In the area of employee benefits, change seems to be a constant. Factors like health insurance costs and regulations regarding employee pay can make it necessary to meet with your team to discuss what may be unwelcome changes to employee benefits.
When the news is positive, such as a pay increase, the conversation tends to be an easier one. It's when you must inform workers that they will lose employee benefits that the interaction can become awkward and potentially unpleasant.
“Successfully running a business requires balance—whether that is balancing the number of employees necessary to do the work with the amount of money available to pay them or balancing the size of the office space you can rent or purchase with the knowledge that you may eventually need much more," says Heidi Jannenga, president and co-founder of WebPT, a rehab therapy platform for enhancing patient care and fueling business growth.
When Decreasing Employee Benefits Can Be Necessary
“Reducing and/or freezing pay and benefits is never an easy topic of conversation, but from time to time it can become necessary, especially as the cost of health insurance continues to rise," says Jannenga. "If you've explored all other options to increase revenue without cutting employee benefits and determine that you must proceed, then be transparent, open and honest."
—Heidi Jannenga, president and co-founder of WebPT
Jannenga shares costs with her employees, including facts such as how much their health insurance has gone up for the year during an open enrollment benefit workshop they hold for employees each year.
“We have the vendors providing the benefits introduce the new options and discuss strategies for maximizing use. We announce the workshop via a number of channels, including the all-hands stand-up, team meetings, email newsletters and office posters," she says. “Our HR team also attends each session in order to ensure they fully understand the information and are able to answer questions employees may have throughout the year."
Encouraging Employee Buy-In
While employees understand the importance of putting the customer first, that concept can be hard for them to swallow when their benefits and/or pay have been reduced, believes Mark Goulston, author of Just Listen: Discover the Secret to Getting Through to Absolutely Anyone. He runs a mentor program for entrepreneurs who want to be more influential business leaders.

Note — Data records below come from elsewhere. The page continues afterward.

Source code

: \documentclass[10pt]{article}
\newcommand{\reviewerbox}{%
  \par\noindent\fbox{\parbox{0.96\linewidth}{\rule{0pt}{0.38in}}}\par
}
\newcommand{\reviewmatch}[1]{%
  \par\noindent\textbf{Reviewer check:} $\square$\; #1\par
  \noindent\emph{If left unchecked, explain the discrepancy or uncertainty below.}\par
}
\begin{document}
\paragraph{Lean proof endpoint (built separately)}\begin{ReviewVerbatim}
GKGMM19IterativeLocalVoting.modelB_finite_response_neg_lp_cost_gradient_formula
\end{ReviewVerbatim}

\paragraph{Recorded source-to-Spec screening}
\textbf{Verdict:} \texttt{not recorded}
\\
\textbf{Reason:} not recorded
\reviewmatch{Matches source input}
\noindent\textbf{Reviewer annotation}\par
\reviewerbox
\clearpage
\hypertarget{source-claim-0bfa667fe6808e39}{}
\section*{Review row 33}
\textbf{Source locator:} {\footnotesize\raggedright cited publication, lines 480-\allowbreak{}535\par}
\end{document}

“It can be difficult to expect employees to help customers/clients/users to have an 'abundant' experience when the employees are coming from scarcity," he says. “This is especially true when employees feel that top executives are paid so much more than them and are even given pay raises and benefits in the face of poor performance."
To help successfully present a decrease in employee benefits, Goulston suggests approaching the conversation in the following manner:
“Tell each employee that you're all in this together. [...] Not only may you not be able to give them more benefits and higher pay, you may need to cut both," says Goulston. “At the same time, you'd like and need their help in getting through this period and still keeping morale up."
In order to maintain a positive attitude in the office, Goulston suggests asking employees to take the benefits, pay and perks they thought they were going to receive out of the equation and tell you what would need to be different in your company and their position in order for them to say that they thoroughly enjoy their jobs. They may bring up something that you do have control over at this point, such as a change in work hours.
Embrace Conscious Leadership
“People are a company's best asset, and the way we treat our employees has a direct impact on the success of our businesses and the satisfaction of our customers," says Jannenga. “The key to running a successful business is embracing conscious leadership. Get employees to buy in to your overall mission and purpose with as much passion and fervor as you do. When employees become stakeholders in your vision and that vision stays steady, it serves as an anchor to keep everyone on board, even during times of change."
Sharing Good News about Employee Benefits
Of course, telling your workers that you're able to pay them more and offer additional employee benefits and perks can be a positive conversation that everyone may want to have.
“When delivering good news to employees, also be transparent, open and honest," says Jannenga. “Your team has earned this increase together, and it should be an honor to be able to offer them more, so be sure to thank them for their hard work, dedication and vision. Your sincere enjoyment at being able to reward their successes will go a long way. After all, your business wouldn't be what it is without them."